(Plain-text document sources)
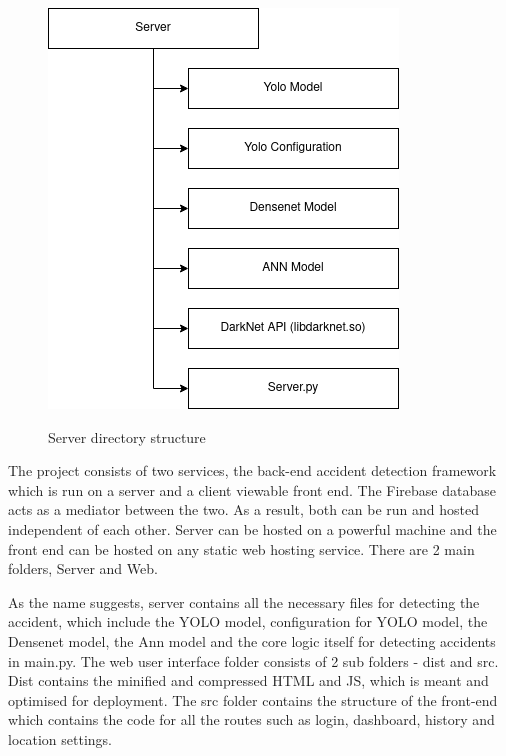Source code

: \documentclass[ 12pt,a4paper,twocolumn,fleqn]{article}
\begin{document}
\begin{adjustwidth}{3.5em}{0pt}
\begin{figure}[H]
\begin{center}
    \hspace*{0.4in}
    \includegraphics[scale=0.6]{media/backend.png}
    \\
  \caption{ Server directory structure}
\end{center}
\end{figure}

The project consists of two services, the back-end accident detection framework which is run on a server and a client viewable front end. The Firebase database acts as a mediator between the two. As a result, both can be run and hosted independent of each other. Server can be hosted on a powerful machine and the front end can be hosted on any static web hosting service. There are 2 main folders, Server and Web. 

\hspace{0.2cm}

As the name suggests, server contains all the necessary files for detecting the accident, which include the YOLO model, configuration for YOLO model, the Densenet model, the Ann model and the core logic itself for detecting accidents in main.py. The web user interface folder consists of 2 sub folders - dist and src. Dist contains the minified and compressed HTML and JS, which is meant and optimised for deployment. The src folder contains the structure of the front-end which contains the code for all the routes such as login, dashboard, history and location settings.


\end{adjustwidth}
\end{document}
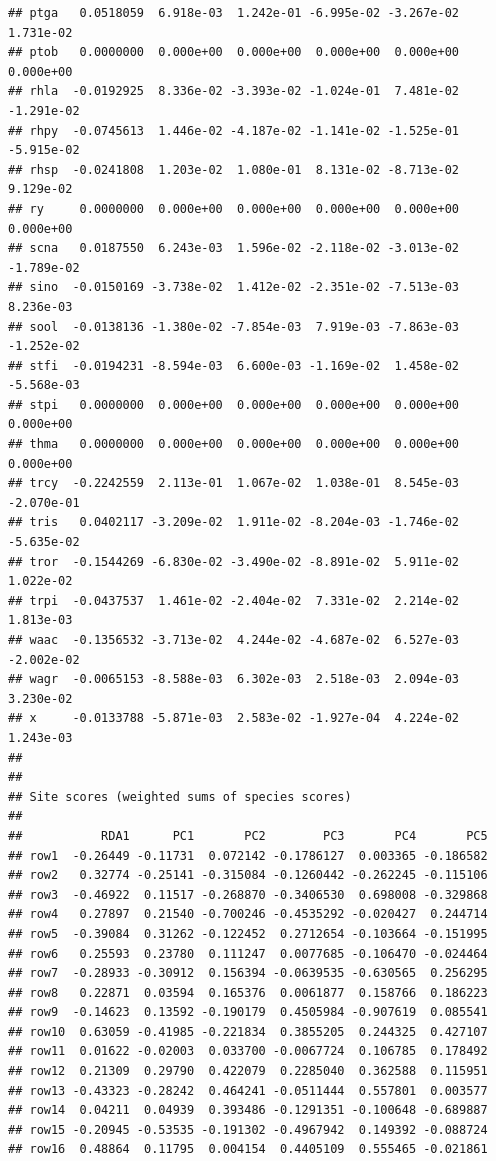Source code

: \documentclass[
]{article}
\begin{document}
\begin{verbatim}
## ptga   0.0518059  6.918e-03  1.242e-01 -6.995e-02 -3.267e-02  1.731e-02
## ptob   0.0000000  0.000e+00  0.000e+00  0.000e+00  0.000e+00  0.000e+00
## rhla  -0.0192925  8.336e-02 -3.393e-02 -1.024e-01  7.481e-02 -1.291e-02
## rhpy  -0.0745613  1.446e-02 -4.187e-02 -1.141e-02 -1.525e-01 -5.915e-02
## rhsp  -0.0241808  1.203e-02  1.080e-01  8.131e-02 -8.713e-02  9.129e-02
## ry     0.0000000  0.000e+00  0.000e+00  0.000e+00  0.000e+00  0.000e+00
## scna   0.0187550  6.243e-03  1.596e-02 -2.118e-02 -3.013e-02 -1.789e-02
## sino  -0.0150169 -3.738e-02  1.412e-02 -2.351e-02 -7.513e-03  8.236e-03
## sool  -0.0138136 -1.380e-02 -7.854e-03  7.919e-03 -7.863e-03 -1.252e-02
## stfi  -0.0194231 -8.594e-03  6.600e-03 -1.169e-02  1.458e-02 -5.568e-03
## stpi   0.0000000  0.000e+00  0.000e+00  0.000e+00  0.000e+00  0.000e+00
## thma   0.0000000  0.000e+00  0.000e+00  0.000e+00  0.000e+00  0.000e+00
## trcy  -0.2242559  2.113e-01  1.067e-02  1.038e-01  8.545e-03 -2.070e-01
## tris   0.0402117 -3.209e-02  1.911e-02 -8.204e-03 -1.746e-02 -5.635e-02
## tror  -0.1544269 -6.830e-02 -3.490e-02 -8.891e-02  5.911e-02  1.022e-02
## trpi  -0.0437537  1.461e-02 -2.404e-02  7.331e-02  2.214e-02  1.813e-03
## waac  -0.1356532 -3.713e-02  4.244e-02 -4.687e-02  6.527e-03 -2.002e-02
## wagr  -0.0065153 -8.588e-03  6.302e-03  2.518e-03  2.094e-03  3.230e-02
## x     -0.0133788 -5.871e-03  2.583e-02 -1.927e-04  4.224e-02  1.243e-03
## 
## 
## Site scores (weighted sums of species scores)
## 
##           RDA1      PC1       PC2        PC3       PC4       PC5
## row1  -0.26449 -0.11731  0.072142 -0.1786127  0.003365 -0.186582
## row2   0.32774 -0.25141 -0.315084 -0.1260442 -0.262245 -0.115106
## row3  -0.46922  0.11517 -0.268870 -0.3406530  0.698008 -0.329868
## row4   0.27897  0.21540 -0.700246 -0.4535292 -0.020427  0.244714
## row5  -0.39084  0.31262 -0.122452  0.2712654 -0.103664 -0.151995
## row6   0.25593  0.23780  0.111247  0.0077685 -0.106470 -0.024464
## row7  -0.28933 -0.30912  0.156394 -0.0639535 -0.630565  0.256295
## row8   0.22871  0.03594  0.165376  0.0061877  0.158766  0.186223
## row9  -0.14623  0.13592 -0.190179  0.4505984 -0.907619  0.085541
## row10  0.63059 -0.41985 -0.221834  0.3855205  0.244325  0.427107
## row11  0.01622 -0.02003  0.033700 -0.0067724  0.106785  0.178492
## row12  0.21309  0.29790  0.422079  0.2285040  0.362588  0.115951
## row13 -0.43323 -0.28242  0.464241 -0.0511444  0.557801  0.003577
## row14  0.04211  0.04939  0.393486 -0.1291351 -0.100648 -0.689887
## row15 -0.20945 -0.53535 -0.191302 -0.4967942  0.149392 -0.088724
## row16  0.48864  0.11795  0.004154  0.4405109  0.555465 -0.021861

\end{verbatim}
\end{document}
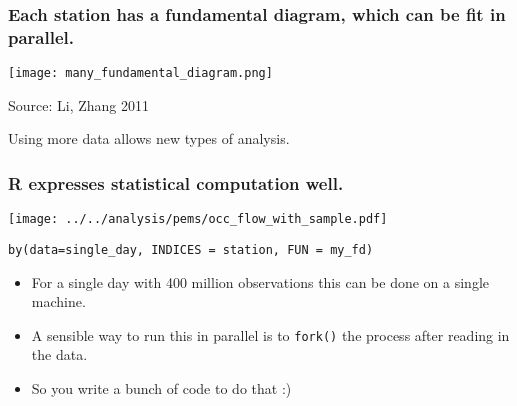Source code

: \documentclass{beamer}
\begin{document}
\begin{frame}

    \frametitle{Each station has a fundamental diagram, which can be fit in
    parallel.}


\centerline{\texttt{[image: many\_fundamental\_diagram.png]}}

Source: Li, Zhang 2011

Using more data allows new types of analysis.

\end{frame}
\begin{frame}[fragile]

    \frametitle{R expresses statistical computation well.}


    \centerline{\texttt{[image: ../../analysis/pems/occ\_flow\_with\_sample.pdf]}}

\begin{verbatim}
by(data=single_day, INDICES = station, FUN = my_fd)
\end{verbatim}

    \pause

    \begin{itemize}
        \item For a single day with 400 million observations this can be
            done on a single machine.
        \item A sensible way to run this in parallel is to \texttt{fork()}
            the process after reading in the data.
        \item So you write a bunch of code to do that :)
    \end{itemize}

\end{frame}
\end{document}
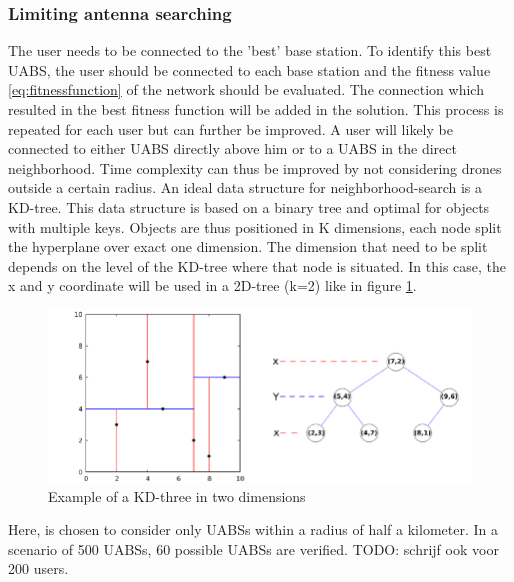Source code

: \subsubsection{Limiting antenna searching}
The user needs to be connected to the 'best' base station. To identify this best \gls{UABS}, the user should be connected 
to each base station and the fitness value \ref{eq:fitnessfunction} of the network should be evaluated. The connection which resulted in the best fitness function
will be added in the solution. This process is repeated for each user but can further be improved. A user will likely be connected to either 
\gls{UABS} directly above him or to a \gls{UABS} in the direct neighborhood. Time complexity can thus be improved by not considering drones 
outside a certain radius.
An ideal data structure for neighborhood-search is a KD-tree. This data structure is based on a binary tree and optimal for objects with 
multiple keys. Objects are thus positioned in K dimensions, each node split the hyperplane over exact one dimension. The dimension that need 
to be split depends on the level of the KD-tree where that node is situated.
In this case, the x and y coordinate will be used in a 2D-tree (k=2) like in figure \ref{fig:exampleKDtree}.

\begin{figure}[H]
  \includegraphics[width=\textwidth]{../images/Example-of-a-2D-k-d-tree.png}
  \caption{Example of a KD-three in two dimensions}
  \label{fig:exampleKDtree}
\end{figure}


Here, is chosen to consider only \gls{UABS}s within a radius of half a kilometer. In a scenario of 500 \gls{UABS}s, 60 possible \gls{UABS}s are verified.
TODO: schrijf ook voor 200 users.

INSTRUCTIONS TO FOLLOW
Every line with "includegraphics" in it should be copied from the entries.

SOLUTION TO THIS EXERCISE
    \includegraphics[scale=0.6]{media/backend.png}
  \includegraphics[width=\textwidth]{../images/Example-of-a-2D-k-d-tree.png}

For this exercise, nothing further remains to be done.